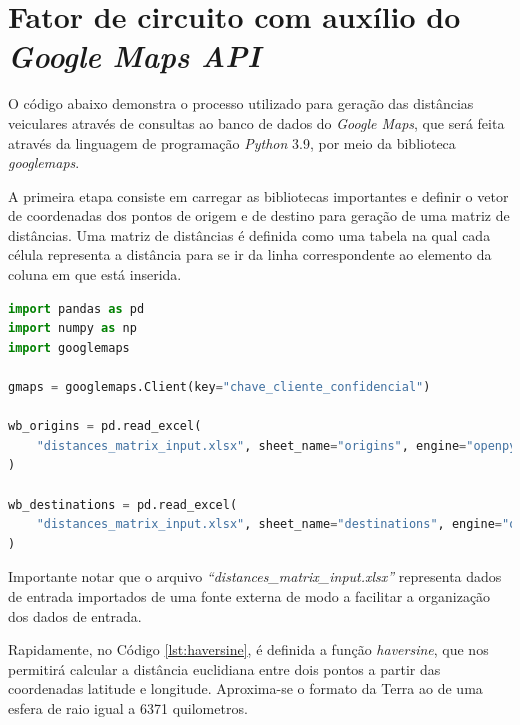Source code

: \section{Fator de circuito com auxílio do \textit{Google Maps API}}
%
O código abaixo demonstra o processo utilizado para geração das distâncias veiculares através de consultas ao banco de dados do \textit{Google Maps}, que será feita através da linguagem de programação \textit{Python} 3.9, por meio da biblioteca \textit{googlemaps}.
%

A primeira etapa consiste em carregar as bibliotecas importantes e definir o vetor de coordenadas dos pontos de origem e de destino para geração de uma matriz de distâncias. 
Uma matriz de distâncias é definida como uma tabela na qual cada célula representa a distância para se ir da linha correspondente ao elemento da coluna em que está inserida.

\begin{lstlisting}[language=Python, label={lst:teste}, caption={\small Carregando origens e destinos para a matriz de distâncias \normalsize}]
import pandas as pd
import numpy as np
import googlemaps 

gmaps = googlemaps.Client(key="chave_cliente_confidencial")

wb_origins = pd.read_excel(
    "distances_matrix_input.xlsx", sheet_name="origins", engine="openpyxl"
)

wb_destinations = pd.read_excel(
    "distances_matrix_input.xlsx", sheet_name="destinations", engine="openpyxl"
)
\end{lstlisting}

Importante notar que o arquivo \textit{``distances\_matrix\_input.xlsx''} representa dados de entrada importados de uma fonte externa de modo a facilitar a organização dos dados de entrada.

Rapidamente, no Código \ref{lst:haversine}, é definida a função \textit{haversine}, que nos permitirá calcular a distância euclidiana entre dois pontos a partir das coordenadas latitude e longitude. Aproxima-se o formato da Terra ao de uma esfera de raio igual a 6371 quilometros.

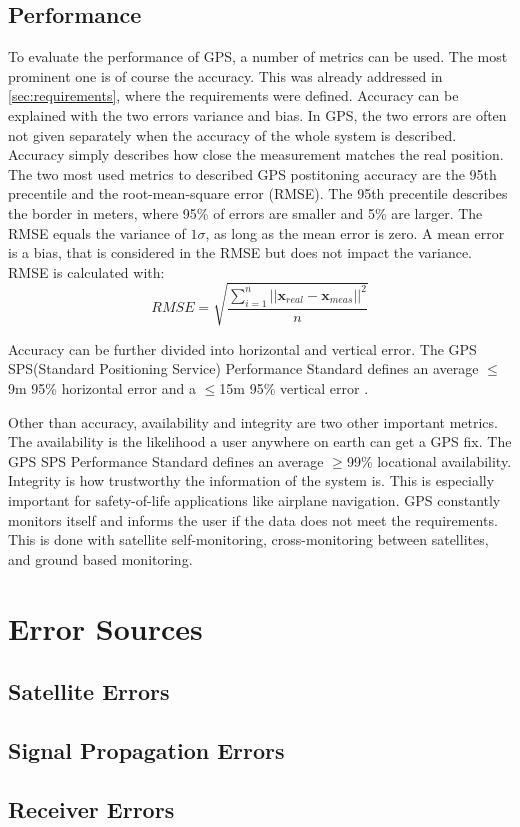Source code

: \subsection{Performance}

To evaluate the performance of GPS, a number of metrics can be used.
The most prominent one is of course the accuracy.
This was already addressed in \ref{sec:requirements}, where the requirements were defined.
Accuracy can be explained with the two errors variance and bias.
In GPS, the two errors are often not given separately when the accuracy of the whole system is described.
Accuracy simply describes how close the measurement matches the real position.
The two most used metrics to described GPS postitoning accuracy are the 95th precentile and the root-mean-square error (RMSE).
The 95th precentile describes the border in meters, where 95\% of errors are smaller and 5\% are larger.
The RMSE equals the variance of $1\sigma$, as long as the mean error is zero.
A mean error is a bias, that is considered in the RMSE but does not impact the variance.
RMSE is calculated with:
$$ RMSE = \sqrt{\frac{\sum\limits_{i=1}^n \lvert\lvert \textbf{x}_{real} - \textbf{x}_{meas} \rvert\rvert^2}{n}} $$

Accuracy can be further divided into horizontal and vertical error.
The GPS SPS(Standard Positioning Service) Performance Standard defines an average $\leq$9m 95\% horizontal error and a $\leq$15m 95\% vertical error \cite{SPS_Performance}.

Other than accuracy, availability and integrity are two other important metrics.
The availability is the likelihood a user anywhere on earth can get a GPS fix.
The GPS SPS Performance Standard defines an average $\geq$99\% locational availability.
Integrity is how trustworthy the information of the system is.
This is especially important for safety-of-life applications like airplane navigation.
GPS constantly monitors itself and informs the user if the data does not meet the requirements.
This is done with satellite self-monitoring, cross-monitoring between satellites, and ground based monitoring.


\section{Error Sources}\label{sec:error_sources}

\subsection{Satellite Errors}

\subsection{Signal Propagation Errors}

\subsection{Receiver Errors}
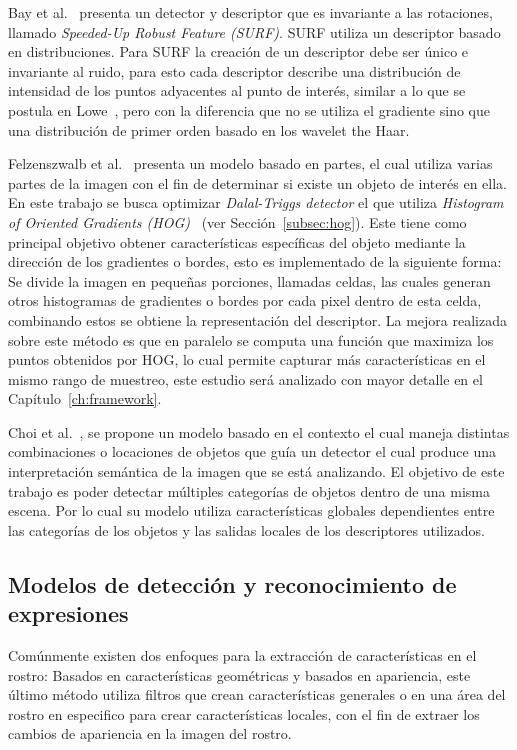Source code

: Bay et al.~\cite{surf2008} presenta un detector y descriptor que es invariante a las rotaciones, llamado \textit{Speeded-Up Robust Feature (SURF)}. SURF utiliza un descriptor basado en distribuciones. Para SURF la creación de un descriptor debe ser único e invariante al ruido, para esto cada descriptor describe una distribución de intensidad de los puntos adyacentes al punto de interés, similar a lo que se postula en Lowe~\cite{sift2004}, pero con la diferencia que no se utiliza el gradiente sino que una distribución de primer orden basado en los wavelet the Haar.

Felzenszwalb et al.~\cite{Felzenszwalb2010} presenta un modelo basado en partes,  el cual utiliza varias partes de la imagen con el fin de determinar si existe un objeto de interés en ella. En este trabajo se busca optimizar \textit{Dalal-Triggs detector} el que utiliza \textit{Histogram of Oriented Gradients (HOG)}~\cite{hog2005} (ver Sección~\ref{subsec:hog}). Este tiene como principal objetivo obtener características específicas del objeto mediante la dirección de los gradientes o bordes, esto es implementado de la siguiente forma: Se divide la imagen en pequeñas porciones, llamadas celdas, las cuales generan otros histogramas de gradientes o bordes por cada pixel dentro de esta celda, combinando estos se obtiene la representación del descriptor. La mejora realizada sobre este método es que en paralelo se computa una función que maximiza los puntos obtenidos por HOG, lo cual permite capturar más características en el mismo rango de muestreo, este estudio será analizado con mayor detalle en el Capítulo~\ref{ch:framework}.

Choi et al.~\cite{treebased2012}, se propone un modelo basado en el contexto el cual maneja distintas combinaciones o locaciones de objetos que guía un detector el cual produce una interpretación semántica de la imagen que se está analizando. El objetivo de este trabajo es poder detectar múltiples categorías de objetos dentro de una misma escena. Por lo cual su modelo utiliza características globales dependientes entre las categorías de los objetos y las salidas locales de los descriptores utilizados.

\subsection{Modelos de detección y reconocimiento de expresiones}
Comúnmente existen dos enfoques para la extracción de características en el rostro: Basados en características geométricas y basados en apariencia, este último método utiliza filtros que crean características generales o en una área del rostro en especifico para crear características locales, con el fin de extraer los cambios de apariencia en la imagen del rostro.

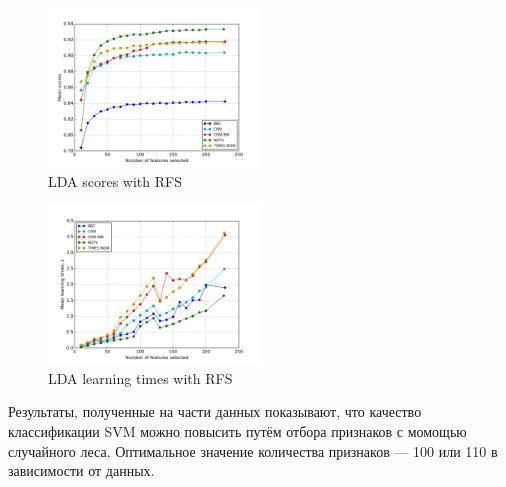 \begin{figure}[h!]
    \centering
    \includegraphics[width=0.5\textwidth]{images/RFS-LDA.png}
    \caption{LDA scores with RFS}
    \label{fig:lda_rfs_scores}
\end{figure} 
\begin{figure}[h!]
    \centering
    \includegraphics[width=0.5\textwidth]{images/RFS-LDATime.png}
    \caption{LDA learning times with RFS}
    \label{fig:lda_rfs_times}
\end{figure} 
\par
Результаты, полученные на части данных показывают, что качество классификации SVM можно повысить путём отбора признаков с момощью случайного леса. Оптимальное значение количества признаков --- 100 или 110 в зависимости от данных.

## Exercise
Retype the records in full, exactly as given, and omit the pictures.

## Solution to this exercise
Source code

: \section{Fator de circuito com auxílio do \textit{Google Maps API}}
%
O código abaixo demonstra o processo utilizado para geração das distâncias veiculares através de consultas ao banco de dados do \textit{Google Maps}, que será feita através da linguagem de programação \textit{Python} 3.9, por meio da biblioteca \textit{googlemaps}.
%

A primeira etapa consiste em carregar as bibliotecas importantes e definir o vetor de coordenadas dos pontos de origem e de destino para geração de uma matriz de distâncias. 
Uma matriz de distâncias é definida como uma tabela na qual cada célula representa a distância para se ir da linha correspondente ao elemento da coluna em que está inserida.

\begin{lstlisting}[language=Python, label={lst:teste}, caption={\small Carregando origens e destinos para a matriz de distâncias \normalsize}]
import pandas as pd
import numpy as np
import googlemaps 

gmaps = googlemaps.Client(key="chave_cliente_confidencial")

wb_origins = pd.read_excel(
    "distances_matrix_input.xlsx", sheet_name="origins", engine="openpyxl"
)

wb_destinations = pd.read_excel(
    "distances_matrix_input.xlsx", sheet_name="destinations", engine="openpyxl"
)
\end{lstlisting}

Importante notar que o arquivo \textit{``distances\_matrix\_input.xlsx''} representa dados de entrada importados de uma fonte externa de modo a facilitar a organização dos dados de entrada.

Rapidamente, no Código \ref{lst:haversine}, é definida a função \textit{haversine}, que nos permitirá calcular a distância euclidiana entre dois pontos a partir das coordenadas latitude e longitude. Aproxima-se o formato da Terra ao de uma esfera de raio igual a 6371 quilometros.

Source code

: \subsection{Performance}

To evaluate the performance of GPS, a number of metrics can be used.
The most prominent one is of course the accuracy.
This was already addressed in \ref{sec:requirements}, where the requirements were defined.
Accuracy can be explained with the two errors variance and bias.
In GPS, the two errors are often not given separately when the accuracy of the whole system is described.
Accuracy simply describes how close the measurement matches the real position.
The two most used metrics to described GPS postitoning accuracy are the 95th precentile and the root-mean-square error (RMSE).
The 95th precentile describes the border in meters, where 95\% of errors are smaller and 5\% are larger.
The RMSE equals the variance of $1\sigma$, as long as the mean error is zero.
A mean error is a bias, that is considered in the RMSE but does not impact the variance.
RMSE is calculated with:
$$ RMSE = \sqrt{\frac{\sum\limits_{i=1}^n \lvert\lvert \textbf{x}_{real} - \textbf{x}_{meas} \rvert\rvert^2}{n}} $$

Accuracy can be further divided into horizontal and vertical error.
The GPS SPS(Standard Positioning Service) Performance Standard defines an average $\leq$9m 95\% horizontal error and a $\leq$15m 95\% vertical error \cite{SPS_Performance}.

Other than accuracy, availability and integrity are two other important metrics.
The availability is the likelihood a user anywhere on earth can get a GPS fix.
The GPS SPS Performance Standard defines an average $\geq$99\% locational availability.
Integrity is how trustworthy the information of the system is.
This is especially important for safety-of-life applications like airplane navigation.
GPS constantly monitors itself and informs the user if the data does not meet the requirements.
This is done with satellite self-monitoring, cross-monitoring between satellites, and ground based monitoring.


\section{Error Sources}\label{sec:error_sources}

\subsection{Satellite Errors}

\subsection{Signal Propagation Errors}

\subsection{Receiver Errors}
Source code

: Bay et al.~\cite{surf2008} presenta un detector y descriptor que es invariante a las rotaciones, llamado \textit{Speeded-Up Robust Feature (SURF)}. SURF utiliza un descriptor basado en distribuciones. Para SURF la creación de un descriptor debe ser único e invariante al ruido, para esto cada descriptor describe una distribución de intensidad de los puntos adyacentes al punto de interés, similar a lo que se postula en Lowe~\cite{sift2004}, pero con la diferencia que no se utiliza el gradiente sino que una distribución de primer orden basado en los wavelet the Haar.

Felzenszwalb et al.~\cite{Felzenszwalb2010} presenta un modelo basado en partes,  el cual utiliza varias partes de la imagen con el fin de determinar si existe un objeto de interés en ella. En este trabajo se busca optimizar \textit{Dalal-Triggs detector} el que utiliza \textit{Histogram of Oriented Gradients (HOG)}~\cite{hog2005} (ver Sección~\ref{subsec:hog}). Este tiene como principal objetivo obtener características específicas del objeto mediante la dirección de los gradientes o bordes, esto es implementado de la siguiente forma: Se divide la imagen en pequeñas porciones, llamadas celdas, las cuales generan otros histogramas de gradientes o bordes por cada pixel dentro de esta celda, combinando estos se obtiene la representación del descriptor. La mejora realizada sobre este método es que en paralelo se computa una función que maximiza los puntos obtenidos por HOG, lo cual permite capturar más características en el mismo rango de muestreo, este estudio será analizado con mayor detalle en el Capítulo~\ref{ch:framework}.

Choi et al.~\cite{treebased2012}, se propone un modelo basado en el contexto el cual maneja distintas combinaciones o locaciones de objetos que guía un detector el cual produce una interpretación semántica de la imagen que se está analizando. El objetivo de este trabajo es poder detectar múltiples categorías de objetos dentro de una misma escena. Por lo cual su modelo utiliza características globales dependientes entre las categorías de los objetos y las salidas locales de los descriptores utilizados.

\subsection{Modelos de detección y reconocimiento de expresiones}
Comúnmente existen dos enfoques para la extracción de características en el rostro: Basados en características geométricas y basados en apariencia, este último método utiliza filtros que crean características generales o en una área del rostro en especifico para crear características locales, con el fin de extraer los cambios de apariencia en la imagen del rostro.

 \begin{figure}[h!]
    \centering
    \includegraphics[width=0.5\textwidth]{images/RFS-LDA.png}
    \caption{LDA scores with RFS}
    \label{fig:lda_rfs_scores}
\end{figure} 
\begin{figure}[h!]
    \centering
    \includegraphics[width=0.5\textwidth]{images/RFS-LDATime.png}
    \caption{LDA learning times with RFS}
    \label{fig:lda_rfs_times}
\end{figure} 
\par
Результаты, полученные на части данных показывают, что качество классификации SVM можно повысить путём отбора признаков с момощью случайного леса. Оптимальное значение количества признаков --- 100 или 110 в зависимости от данных.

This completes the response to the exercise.